Chris Richard crashed the boards relentlessly against the Miami Heat, and, when asked if Thomas would have his spot in the rotation back (not necessarily the starting lineup), coach Vinny Del Negro said, “Chris gave us a nice boost. He’s physical inside. He’s a big, strong body. He’s pretty familiar with our staff. He got us some offensive rebounds and we converted on them, which was nice.”
I’m not sure if Del Negro actually believes Richard to be the better player, but one thing is for sure—he doesn’t think much of Thomas.
On paper, Thomas probably has a much greater skill set, but at what point do you trade that skill set in for a guy that understands his role? Thomas thinks he can do no wrong on the court. He demands the ball, chucks up wild shots, complains constantly, doesn’t abide to set plays, and is a locker room distraction.
He is becoming the Terrell Owens of the Chicago Bulls.
It might not be long until we are referring to Thomas as an ex-Bull. Even when Thomas does play bigger minutes, it isn’t noticeable on the court.
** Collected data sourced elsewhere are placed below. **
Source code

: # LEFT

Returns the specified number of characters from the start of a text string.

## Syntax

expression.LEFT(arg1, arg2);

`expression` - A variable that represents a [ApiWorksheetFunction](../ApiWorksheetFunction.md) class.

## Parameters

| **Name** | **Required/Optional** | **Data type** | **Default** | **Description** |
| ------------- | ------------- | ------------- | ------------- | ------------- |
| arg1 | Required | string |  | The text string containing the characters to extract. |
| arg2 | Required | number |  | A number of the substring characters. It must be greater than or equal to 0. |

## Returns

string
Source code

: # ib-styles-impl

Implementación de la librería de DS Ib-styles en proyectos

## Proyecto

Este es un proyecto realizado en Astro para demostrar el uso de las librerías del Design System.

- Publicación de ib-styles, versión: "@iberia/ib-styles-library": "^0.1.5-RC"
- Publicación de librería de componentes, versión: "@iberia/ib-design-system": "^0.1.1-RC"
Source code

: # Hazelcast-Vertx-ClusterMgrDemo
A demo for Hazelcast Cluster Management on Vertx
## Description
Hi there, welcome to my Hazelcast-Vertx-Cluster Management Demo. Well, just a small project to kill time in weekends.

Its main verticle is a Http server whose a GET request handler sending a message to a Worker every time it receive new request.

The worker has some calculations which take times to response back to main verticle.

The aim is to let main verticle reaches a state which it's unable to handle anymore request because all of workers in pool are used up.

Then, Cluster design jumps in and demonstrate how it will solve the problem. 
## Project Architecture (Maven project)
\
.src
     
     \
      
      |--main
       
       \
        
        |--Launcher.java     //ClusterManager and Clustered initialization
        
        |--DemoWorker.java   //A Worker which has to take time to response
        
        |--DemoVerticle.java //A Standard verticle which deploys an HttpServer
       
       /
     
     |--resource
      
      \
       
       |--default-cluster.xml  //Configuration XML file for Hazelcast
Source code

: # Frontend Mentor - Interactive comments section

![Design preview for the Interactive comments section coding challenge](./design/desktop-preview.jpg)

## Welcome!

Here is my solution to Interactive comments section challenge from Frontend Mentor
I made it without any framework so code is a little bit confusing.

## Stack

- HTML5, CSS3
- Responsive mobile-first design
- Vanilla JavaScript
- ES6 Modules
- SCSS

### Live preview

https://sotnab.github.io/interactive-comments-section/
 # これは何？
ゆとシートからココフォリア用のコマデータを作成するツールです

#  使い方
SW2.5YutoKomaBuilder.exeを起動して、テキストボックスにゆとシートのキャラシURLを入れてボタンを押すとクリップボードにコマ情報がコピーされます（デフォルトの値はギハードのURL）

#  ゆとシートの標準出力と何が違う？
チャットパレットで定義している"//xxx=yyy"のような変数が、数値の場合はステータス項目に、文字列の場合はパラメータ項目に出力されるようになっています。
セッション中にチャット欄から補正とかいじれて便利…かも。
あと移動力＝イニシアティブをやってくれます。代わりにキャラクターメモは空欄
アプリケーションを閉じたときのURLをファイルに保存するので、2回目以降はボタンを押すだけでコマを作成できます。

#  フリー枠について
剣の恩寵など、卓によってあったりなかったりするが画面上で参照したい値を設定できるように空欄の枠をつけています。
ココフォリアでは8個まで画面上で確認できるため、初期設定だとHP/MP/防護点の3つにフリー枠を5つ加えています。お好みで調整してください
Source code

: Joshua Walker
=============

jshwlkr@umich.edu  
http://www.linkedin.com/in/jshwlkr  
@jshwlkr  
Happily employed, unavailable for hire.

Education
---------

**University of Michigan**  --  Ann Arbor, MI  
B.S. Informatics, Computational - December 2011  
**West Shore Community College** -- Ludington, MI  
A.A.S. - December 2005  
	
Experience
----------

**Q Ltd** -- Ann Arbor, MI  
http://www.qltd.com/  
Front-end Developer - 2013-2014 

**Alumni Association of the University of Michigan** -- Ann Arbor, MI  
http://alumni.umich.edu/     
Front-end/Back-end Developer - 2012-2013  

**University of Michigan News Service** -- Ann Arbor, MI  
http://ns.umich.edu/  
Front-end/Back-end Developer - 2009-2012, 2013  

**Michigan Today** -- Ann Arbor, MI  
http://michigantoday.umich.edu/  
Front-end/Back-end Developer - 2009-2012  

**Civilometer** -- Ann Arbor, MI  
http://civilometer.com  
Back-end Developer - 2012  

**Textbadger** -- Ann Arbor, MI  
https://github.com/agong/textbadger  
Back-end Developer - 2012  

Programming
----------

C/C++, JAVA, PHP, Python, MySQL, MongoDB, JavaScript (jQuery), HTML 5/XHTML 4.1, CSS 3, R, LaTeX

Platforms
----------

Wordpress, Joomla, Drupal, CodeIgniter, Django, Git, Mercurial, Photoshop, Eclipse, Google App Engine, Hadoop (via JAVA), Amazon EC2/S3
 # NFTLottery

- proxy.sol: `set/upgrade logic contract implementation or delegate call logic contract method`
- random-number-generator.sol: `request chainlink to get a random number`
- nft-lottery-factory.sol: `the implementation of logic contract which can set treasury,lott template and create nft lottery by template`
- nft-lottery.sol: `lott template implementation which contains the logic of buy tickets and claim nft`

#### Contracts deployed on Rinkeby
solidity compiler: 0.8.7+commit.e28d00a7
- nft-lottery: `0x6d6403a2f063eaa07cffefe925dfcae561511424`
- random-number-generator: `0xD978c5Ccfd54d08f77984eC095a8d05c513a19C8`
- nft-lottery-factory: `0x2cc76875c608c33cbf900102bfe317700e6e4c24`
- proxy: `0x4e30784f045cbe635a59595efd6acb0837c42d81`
Other than Thomas’ name being halfway down the box score when the game ends, it’s hard to notice the difference of having him in or out of the lineup.
If the Bulls do find a taker in the trade market, they should feel comfortable trading to anyone and everyone—even within their division.
I can guarantee you the Bulls’ management is not going to stay up nights thinking like Green Bay Packers GM Ted Thompson did about Brett Favre and worry that Tyrus Thomas is going to make them look bad. The options are wide open.
Even if the Bulls gain nothing, as they did with Ben Gordon, they at the very worst lose a bunch of unwanted baggage and distractions. Plus they have Taj Gibson, who is a very solid rookie with great fundamentals and gets the game.
Many forget that Gibson is actually Thomas’ senior by over a year in age. Taj has flipped and flopped in and out of the starting lineup and seen his minutes fluctuate this year, but you didn’t see his jaw flapping, and, most importantly, you didn’t see it impact Gibson's performance on the court or the team's as a whole.
Even if Thomas was injected into the starting lineup, given his personality, who is to say he doesn’t find something new and exciting to complain about after that?
It’s time to throw the crib in the dumpster, throw the pacifiers out, and take the high chair off the Bulls bench. It’s time to remove Thomas from the lineup completely.
Thomas needs the Larry Hughes treatment. Keep him off the plane, out of the locker room, and out of our minds.